Taking all these factors into consideration, the resistance value is usually selected between 1K and 10K ohms. This principle also applies to pull-down resistors.

It is worth noting that the pull-up resistors integrated into chips are usually weak pull-ups. The smaller the pull-up resistance, the stronger the level-driving capability, but it also results in higher power consumption. Additionally, output pull-up resistors are commonly found in open-drain (OC) or open-drain (OD) structure pins.

6. FAQ

1. What are pull-up resistors and pull-down resistors?

Pull-up resistors connect unused input pins (in AND and NAND gates) to the DC power supply voltage (Vcc) to maintain a given input at a high level. Pull-down resistors connect unused input pins (in OR and NOR gates) to ground (0V) to maintain a given input at a low level.

2. What is the difference between pull-up resistors and pull-down resistors?

3. When should pull-up or pull-down resistors be used?

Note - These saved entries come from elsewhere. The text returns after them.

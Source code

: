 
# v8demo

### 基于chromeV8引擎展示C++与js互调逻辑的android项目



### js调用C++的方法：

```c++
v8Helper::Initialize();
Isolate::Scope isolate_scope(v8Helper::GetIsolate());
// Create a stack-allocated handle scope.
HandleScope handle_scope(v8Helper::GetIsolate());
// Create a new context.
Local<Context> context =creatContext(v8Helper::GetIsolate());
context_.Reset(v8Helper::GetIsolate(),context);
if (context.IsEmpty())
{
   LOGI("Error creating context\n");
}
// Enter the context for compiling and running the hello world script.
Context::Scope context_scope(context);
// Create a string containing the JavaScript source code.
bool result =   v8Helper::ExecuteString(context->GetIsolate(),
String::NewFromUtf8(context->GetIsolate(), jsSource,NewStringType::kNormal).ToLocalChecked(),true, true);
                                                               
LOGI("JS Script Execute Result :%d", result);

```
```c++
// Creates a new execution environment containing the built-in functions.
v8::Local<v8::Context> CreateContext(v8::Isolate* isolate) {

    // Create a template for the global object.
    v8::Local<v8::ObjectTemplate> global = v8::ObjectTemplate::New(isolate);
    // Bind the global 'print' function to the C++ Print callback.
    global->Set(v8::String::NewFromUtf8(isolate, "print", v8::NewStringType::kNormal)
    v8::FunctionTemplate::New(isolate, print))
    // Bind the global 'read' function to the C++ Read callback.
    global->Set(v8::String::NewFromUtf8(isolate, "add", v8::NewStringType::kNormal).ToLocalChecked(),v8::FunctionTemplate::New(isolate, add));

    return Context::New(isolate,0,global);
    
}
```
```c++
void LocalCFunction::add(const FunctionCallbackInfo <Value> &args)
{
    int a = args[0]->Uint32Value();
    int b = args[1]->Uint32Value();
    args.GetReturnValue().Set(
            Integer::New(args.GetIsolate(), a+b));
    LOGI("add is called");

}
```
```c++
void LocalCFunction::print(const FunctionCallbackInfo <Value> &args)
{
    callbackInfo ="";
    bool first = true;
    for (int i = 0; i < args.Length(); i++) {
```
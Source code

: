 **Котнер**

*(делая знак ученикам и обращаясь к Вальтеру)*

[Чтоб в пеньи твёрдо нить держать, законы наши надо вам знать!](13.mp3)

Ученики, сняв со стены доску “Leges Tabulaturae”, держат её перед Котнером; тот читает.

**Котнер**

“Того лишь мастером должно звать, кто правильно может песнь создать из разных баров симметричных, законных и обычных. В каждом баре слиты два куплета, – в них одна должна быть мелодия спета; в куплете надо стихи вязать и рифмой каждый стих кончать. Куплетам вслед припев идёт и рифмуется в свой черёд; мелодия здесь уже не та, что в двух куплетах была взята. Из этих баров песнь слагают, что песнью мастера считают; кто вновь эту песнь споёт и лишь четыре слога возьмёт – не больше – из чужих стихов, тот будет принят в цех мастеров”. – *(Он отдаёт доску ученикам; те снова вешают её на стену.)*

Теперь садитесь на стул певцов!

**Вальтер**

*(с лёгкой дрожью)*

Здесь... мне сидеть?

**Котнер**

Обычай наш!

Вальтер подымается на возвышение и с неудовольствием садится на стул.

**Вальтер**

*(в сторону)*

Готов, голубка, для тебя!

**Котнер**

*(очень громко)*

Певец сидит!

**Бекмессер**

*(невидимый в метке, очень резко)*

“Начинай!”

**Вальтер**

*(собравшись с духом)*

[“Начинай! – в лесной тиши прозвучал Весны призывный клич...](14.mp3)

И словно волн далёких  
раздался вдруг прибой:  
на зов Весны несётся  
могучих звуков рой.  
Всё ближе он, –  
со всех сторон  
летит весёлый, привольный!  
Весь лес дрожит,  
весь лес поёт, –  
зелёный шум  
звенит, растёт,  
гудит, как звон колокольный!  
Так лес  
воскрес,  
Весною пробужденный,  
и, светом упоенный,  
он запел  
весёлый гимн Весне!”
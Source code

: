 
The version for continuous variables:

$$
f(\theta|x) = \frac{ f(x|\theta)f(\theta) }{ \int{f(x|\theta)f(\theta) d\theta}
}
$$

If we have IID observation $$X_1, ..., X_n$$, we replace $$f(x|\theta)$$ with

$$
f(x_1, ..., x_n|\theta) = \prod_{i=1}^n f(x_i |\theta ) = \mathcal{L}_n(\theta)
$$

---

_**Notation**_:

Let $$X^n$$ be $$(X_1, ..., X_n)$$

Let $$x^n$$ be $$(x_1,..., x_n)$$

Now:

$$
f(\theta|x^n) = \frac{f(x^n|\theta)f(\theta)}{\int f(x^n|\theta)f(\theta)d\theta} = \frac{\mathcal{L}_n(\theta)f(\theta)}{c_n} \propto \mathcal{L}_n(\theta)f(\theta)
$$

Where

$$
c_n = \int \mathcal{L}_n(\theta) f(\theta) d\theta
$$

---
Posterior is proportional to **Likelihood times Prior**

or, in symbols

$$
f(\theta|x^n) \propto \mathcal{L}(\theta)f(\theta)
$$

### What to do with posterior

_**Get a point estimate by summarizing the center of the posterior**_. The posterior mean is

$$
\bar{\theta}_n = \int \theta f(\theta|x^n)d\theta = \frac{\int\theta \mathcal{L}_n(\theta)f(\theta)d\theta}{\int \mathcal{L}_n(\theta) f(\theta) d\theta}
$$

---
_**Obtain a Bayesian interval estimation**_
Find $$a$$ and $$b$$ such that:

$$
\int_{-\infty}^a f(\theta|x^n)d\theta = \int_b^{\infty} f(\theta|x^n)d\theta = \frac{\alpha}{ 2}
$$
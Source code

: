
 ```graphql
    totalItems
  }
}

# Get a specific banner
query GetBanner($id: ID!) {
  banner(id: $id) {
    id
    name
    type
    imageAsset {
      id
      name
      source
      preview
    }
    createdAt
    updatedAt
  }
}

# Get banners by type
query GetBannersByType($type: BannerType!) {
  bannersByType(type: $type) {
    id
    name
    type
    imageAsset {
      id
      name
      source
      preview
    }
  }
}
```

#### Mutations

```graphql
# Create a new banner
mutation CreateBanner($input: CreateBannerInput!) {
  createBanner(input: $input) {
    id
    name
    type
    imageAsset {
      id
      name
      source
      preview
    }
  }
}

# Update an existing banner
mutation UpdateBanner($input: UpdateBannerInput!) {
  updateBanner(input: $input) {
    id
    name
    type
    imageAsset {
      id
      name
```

Pull-up and pull-down resistors are commonly used when interfacing switches or other inputs with microcontrollers or other digital gates. Most microcontrollers have built-in programmable pull-up and/or pull-down resistors, so fewer external components are required.

4. What is the purpose of pull-up resistors?

In electronic logic circuits, pull-up resistors (or pull-down resistors) are used to ensure a known state of a signal. They are often used in conjunction with components like switches and transistors, which physically interrupt the connection of subsequent components to ground or VCC.

5. What is the purpose of pull-down resistors?

Similar to pull-up resistors, pull-down resistors ensure that the voltage between VCC and the microcontroller pin is in an actively controlled state when a switch is open. However, these resistors pull the pin towards a low level instead of a high level.

6. How do you calculate the value of a pull-down resistor?

Calculating the value of a pull-down resistor is slightly different from calculating the value of a pull-up resistor. Assuming a current of 100uA, we take 0.5V as the pull-down voltage since the input voltage is 0.8V. So, we apply the same formula R = V/I, but this time we don't subtract the values, so the formula remains the same.

7. Why is a pull-up resistor needed for I2C?

As discussed in the I2C Basics module, the common I2C circuit includes pull-up resistors placed between the SCL and SDA lines and the power supply. Pull-up resistors are used to provide a default state for the signal lines or general-purpose input/output (GPIO) pins.

8. Which port does not have built-in pull-up resistors?

Input/output (I/O) pins - all the circuits in a microcontroller must be connected to one of the pins, except for the P0 port, which does not have built-in pull-up resistors.

9. What are the pull-up and pull-down in Arduino?

Introduction: Understanding pull-up/pull-down resistors in Arduino. Using a pull-up resistor and an unpressed button can make the logic state ON, while pressing the button can make the logic state OFF. Using a pull-down resistor and a pressed button can make the logic state ON, while unpressed makes it OFF.

10. What happens if the pull-up resistor for an I2C signal is too small?

If the value of the pull-up resistor is too small, the output driver will not be able to sink enough current to pull the pin to 0.